Our architecture supports explainable agency, i.e., transparent reasoning and learning that makes contact with human concepts such as goals and beliefs. It encodes a theory of explanations comprising: (i) claims about representing, reasoning with, and learning knowledge to support relational descriptions of decisions; (ii) a characterization of explanations based on representational abstraction, and explanation specificity and verbosity; and (iii) a methodology for constructing such explanations.
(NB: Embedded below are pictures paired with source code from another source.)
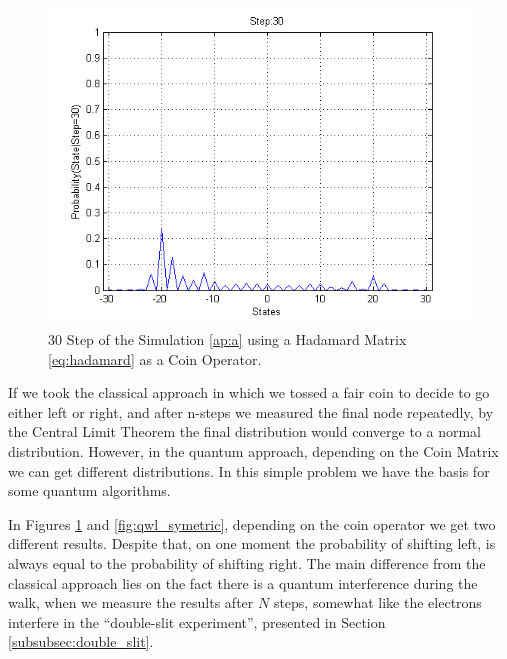 \begin{figure}[h]
\centering 
\includegraphics[scale=0.50]{Figures/quantum_walk_line_hadamard.png}
\caption{30 Step of the Simulation \ref{ap:a} using a Hadamard Matrix \eqref{eq:hadamard} as a Coin Operator.}
\label{fig:qwl_hadamard}
\end{figure}

If we took the classical approach in which we tossed a fair coin to decide to go either left or right, and after n-steps we measured the final node repeatedly, by the %
Central Limit Theorem the final distribution would converge to a normal distribution. However, in the quantum approach, depending on the Coin Matrix we can get different distributions. In this simple problem we have the basis for some quantum algorithms. 

In Figures \ref{fig:qwl_hadamard} and \ref{fig:qwl_symetric}, depending on the coin operator we get two different results. Despite that, on one moment the  probability of shifting left, is always equal to the probability of shifting right. The main difference from the classical approach  lies on the fact there is a quantum interference during the walk, when we measure the results after $N$ steps, somewhat like the electrons interfere in the ``double-slit experiment'', presented in Section \ref{subsubsec:double_slit}.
This theory is implemented in conjunction with the components summarized above—see Figure 1(right). The robot then provides on-demand relational descriptions of decisions and beliefs in response to diferent types of questions (e.g., descriptive, contrastive, counterfactual) posed by a human. The human is able to interactively obtain descriptions at the desired abstraction, specificity, and verbosity, with the robot automatically constructing and posing disambiguation questions to the human as needed [ 6, 10 ]. Ad hoc teamwork: The final component of our architecture enables collaboration without prior coordination, known as ad hoc teamwork (AHT), with the ad hoc robot (agent) selecting and executing actions to collaborate with teammates it has not worked with before. This robot performs non-monotonic logical reasoning with prior commonsense domain knowledge and predictive models of the behavior of the other agents (i.e., teammates and opponents). Our architecture encodes the principle of ecological rationality, which builds on the principle of bounded rationality and focuses on using heuristic methods for adaptive satisficing in decision making [ 11 ]. For example, the models predicting the behavior of other agents in benchmark multiagent collaboration domains are learned and revised rapidly using an ensemble of fast and frugal trees, with the performance of the team being better than (or comparable with) that provided by state of the art deep network methods that require orders of magnitude more training examples and computational resources [ 12, 13 ].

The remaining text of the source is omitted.